I found my supplies at the Dragon Star Supermarket, in Brooklyn Park, MN.

I started my first batch last night. I went with ~3 cups of glutonous sweet rice, weighed out at 1.5 pounds. Rinsed the rice with cold water until it was running clear, about 3 minutes. Then put the strainer in a bowl and filled it with cold water to soak the rice for 30 minutes. Rinsed the rice again, and let it drain for 5 minutes before placing into my steamer bowl. You can see the Oster steamer I have in the background. I put 3 cups water on the rice and filled the steam chamber with water also. I turned the steamer on and steamed for 30 minutes. It was cooked well. Still a bit firm in the center.

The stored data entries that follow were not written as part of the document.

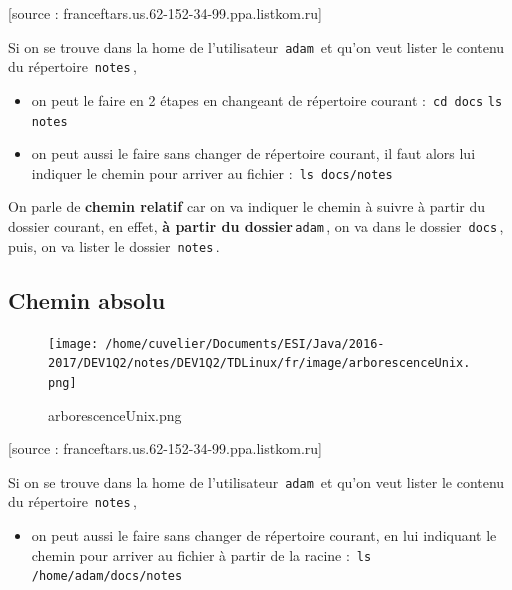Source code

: \documentclass[11pt,a4paper]{article}
\begin{document}
			    
			    [source : franceftars.us.62-152-34-99.ppa.listkom.ru]
        
            \par
        
        Si on se trouve dans la home de l'utilisateur \,\verb|adam|\, et qu'on veut lister le contenu du r\'epertoire \,\verb|notes|\,,
        
					\begin{itemize}
				
			\item 
            on peut le faire en 2 \'etapes en changeant de r\'epertoire courant :
            \,\verb|cd docs|\,\,\verb|ls notes|\,
			\item 
            on peut aussi le faire sans changer de r\'epertoire courant, 
            il faut alors lui indiquer le chemin pour arriver au fichier :
            \,\verb|ls docs/notes|\,
					\end{itemize}
				
        On parle de  \textbf{chemin relatif} car on va indiquer le chemin \`a suivre \`a partir du dossier courant,
        en effet, \textbf{\`a partir du dossier}\,\verb|adam|\,,
        on va dans le dossier \,\verb|docs|\,, puis, on va lister le dossier \,\verb|notes|\,.
        
            \par
        \subsection{Chemin absolu}\begin{figure}[hbt]
				    \begin{center}
					\texttt{[image: /home/cuvelier/Documents/ESI/Java/2016-2017/DEV1Q2/notes/DEV1Q2/TDLinux/fr/image/arborescenceUnix.png]}
						\end{center}
                
                    \caption[arborescenceUnix.png]{arborescenceUnix.png}
                \end{figure}
                    
			    
			    [source : franceftars.us.62-152-34-99.ppa.listkom.ru]
        
            \par
        
        Si on se trouve dans la home de l'utilisateur \,\verb|adam|\, et qu'on veut lister le contenu du r\'epertoire \,\verb|notes|\,,
        
					\begin{itemize}
				
			\item 
            on peut aussi le faire sans changer de r\'epertoire courant, 
            en lui indiquant le chemin pour arriver au fichier \`a partir de la racine :
            \,\verb|ls /home/adam/docs/notes|\,
					\end{itemize}
				
\end{document}

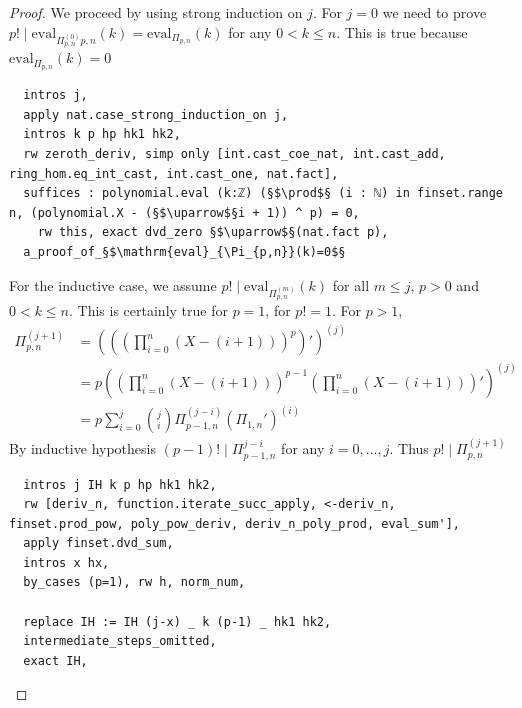 \documentclass{report}
\theoremstyle{definition}
\begin{document}
\begin{proof}
We proceed by using strong induction on $j$. For $j=0$ we need to prove $p!\mid\mathrm{eval}_{\Pi_{p,n}^{(0)}{p,n}}(k)=\mathrm{eval}_{\Pi_{p,n}}(k)$ for any $0<k\le n$. This is true because $\mathrm{eval}_{\Pi_{p,n}}(k)=0$
\begin{verbatim}
  intros j,
  apply nat.case_strong_induction_on j,
  intros k p hp hk1 hk2,
  rw zeroth_deriv, simp only [int.cast_coe_nat, int.cast_add, ring_hom.eq_int_cast, int.cast_one, nat.fact],
  suffices : polynomial.eval (k:ℤ) (§$\prod$§ (i : ℕ) in finset.range n, (polynomial.X - (§$\uparrow$§i + 1)) ^ p) = 0,
    rw this, exact dvd_zero §$\uparrow$§(nat.fact p),
  a_proof_of_§$\mathrm{eval}_{\Pi_{p,n}}(k)=0$§
\end{verbatim}
For the inductive case, we assume $p!\mid\mathrm{eval}_{\Pi_{p,n}^{(m)}}(k)$ for all $m\le j$, $p>0$ and $0<k\le n$. This is certainly true for $p=1$, for $p!=1$. For $p>1$,
\begin{equation*}
\begin{aligned}
\Pi_{p,n}^{(j+1)}&=\left(\left(\left(\prod_{i=0}^n(X-(i+1))\right)^p\right)'\right)^{(j)}\\
  &=p\left(\left(\prod_{i=0}^n(X-(i+1))\right)^{p-1}\left(\prod_{i=0}^n(X-(i+1))\right)'\right)^{(j)}\\
  &=p\sum_{i=0}^j{j\choose i}\Pi_{p-1,n}^{(j-i)}\left(\Pi_{1,n}'\right)^{(i)}
\end{aligned}
\end{equation*}
By inductive hypothesis $(p-1)!\mid\Pi_{p-1,n}^{j-i}$ for any $i=0,\dots,j$. Thus $p!\mid\Pi_{p,n}^{(j+1)}$
\begin{verbatim}
  intros j IH k p hp hk1 hk2,
  rw [deriv_n, function.iterate_succ_apply, <-deriv_n, finset.prod_pow, poly_pow_deriv, deriv_n_poly_prod, eval_sum'],
  apply finset.dvd_sum,
  intros x hx,
  by_cases (p=1), rw h, norm_num,

  replace IH := IH (j-x) _ k (p-1) _ hk1 hk2,
  intermediate_steps_omitted,
  exact IH,
\end{verbatim}
\end{proof}
\end{document}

Took a large cookie sheet and put a big piece of aluminum foil on the cookie sheet, and sprayed it with starsan. I dumped the rice onto the foil and spread it out in an even layer. Covered it with a sheet of muslin that was soaked, and wrung out, of starsan. It covered it perfectly. I then put it on a bakers cooling rack, in the garage. December, Minnesota, 20 degrees outside, perfect.
I let it cool for 30 minutes and prepared 3 yeast balls in my spice coffee ginder. I sprinkled the yeast over the top of the rice. Put on nitrile gloves and sprayed my hands with starsan and grabbed handfuls of the rice and placed it in my glass cookie jar. Then covered the opening with the sanitized muslin cloth and put the lid on the jar. I tucked it into my closet, which is 68 - 70 degrees, and covered it with a black cloth.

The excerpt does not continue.